4.  **`OrderChapters`**
    *   *Purpose*: Determine the sequence (as indices) in which abstractions should be presented.
    *   *Type*: Regular
    *   *Steps*:
        *   `prep`: Read `abstractions` and `relationships` from the shared store. Prepare context including the list of `index # AbstractionName` and textual descriptions of relationships referencing indices and using the concise `label`.
        *   `exec`: Construct a prompt for `call_llm` asking it to order the abstractions based on importance, foundational concepts, or dependencies. Request output as an ordered YAML list of `index # AbstractionName`. Parse and validate, extracting only the indices and ensuring all are present exactly once.
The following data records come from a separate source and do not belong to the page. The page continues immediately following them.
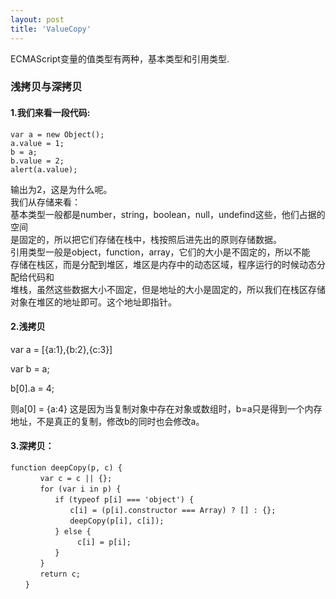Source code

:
 ```yaml
---
layout: post
title: 'ValueCopy'
---
```

ECMAScript变量的值类型有两种，基本类型和引用类型.
<!--break-->
###  浅拷贝与深拷贝
#### 1.我们来看一段代码: 
```
var a = new Object();
a.value = 1;
b = a;
b.value = 2;
alert(a.value);
```
输出为2，这是为什么呢。  
我们从存储来看：  
基本类型一般都是number，string，boolean，null，undefind这些，他们占据的空间  
是固定的，所以把它们存储在栈中，栈按照后进先出的原则存储数据。  
引用类型一般是object，function，array，它们的大小是不固定的，所以不能  
存储在栈区，而是分配到堆区，堆区是内存中的动态区域，程序运行的时候动态分配给代码和  
堆栈，虽然这些数据大小不固定，但是地址的大小是固定的，所以我们在栈区存储  
对象在堆区的地址即可。这个地址即指针。 

#### 2.浅拷贝
var a = [{a:1},{b:2},{c:3}]

var b = a;

b[0].a = 4;

则a[0] = {a:4} 这是因为当复制对象中存在对象或数组时，b=a只是得到一个内存地址，不是真正的复制，修改b的同时也会修改a。

#### 3.深拷贝：
```
function deepCopy(p, c) {
　　　　var c = c || {};
　　　　for (var i in p) {
　　　　　　if (typeof p[i] === 'object') {
　　　　　　　　c[i] = (p[i].constructor === Array) ? [] : {};
　　　　　　　　deepCopy(p[i], c[i]);
　　　　　　} else {
　　　　　　　　　c[i] = p[i];
　　　　　　}
　　　　}
　　　　return c;
　　}
```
        *   `post`: Write the validated ordered list of indices (`chapter_order`) to the shared store.

5.  **`WriteChapters`**
    *   *Purpose*: Generate the detailed content for each chapter of the tutorial.
    *   *Type*: **BatchNode**
    *   *Steps*:
        *   `prep`: Read `chapter_order` (list of indices), `abstractions`, and `files` from shared store. Initialize an empty instance variable `self.chapters_written_so_far`. Return an iterable list where each item corresponds to an *abstraction index* from `chapter_order`. Each item should contain chapter number, abstraction details, and a map of related file content (`{ "idx # path": content }` obtained via `get_content_for_indices`).
        *   `exec(item)`: Construct a prompt for `call_llm`. Ask it to write a beginner-friendly Markdown chapter about the current abstraction. Provide its description. Include a summary of previously written chapters (from `self.chapters_written_so_far`). Provide relevant code snippets (referenced by `index # path`). Add the generated chapter content to `self.chapters_written_so_far` for the next iteration's context. Return the chapter content.
        *   `post(shared, prep_res, exec_res_list)`: `exec_res_list` contains the generated chapter Markdown content strings, ordered correctly. Assign this list directly to `shared["chapters"]`. Clean up `self.chapters_written_so_far`.

6.  **`CombineTutorial`**
    *   *Purpose*: Assemble the final tutorial files, including a Mermaid diagram using concise labels.
    *   *Type*: Regular
    *   *Steps*:
        *   `prep`: Read `project_name`, `relationships`, `chapter_order` (indices), `abstractions`, and `chapters` (list of content) from shared store. Generate a Mermaid `flowchart TD` string based on `relationships["details"]`, using indices to identify nodes and the concise `label` for edges. Construct the content for `index.md` (including summary, Mermaid diagram, textual relationship details using the `label`, and ordered links to chapters derived using `chapter_order` and `abstractions`). Define the output directory path (e.g., `./output_dir/project_name`). Prepare a list of `{ "filename": "01_...", "content": "..." }` for chapters.
        *   `exec`: Create the output directory. Write the generated `index.md` content. Iterate through the prepared chapter file list and write each chapter's content to its corresponding `.md` file in the output directory.
        *   `post`: Write the final `output_dir` path to `shared["final_output_dir"]`. Log completion.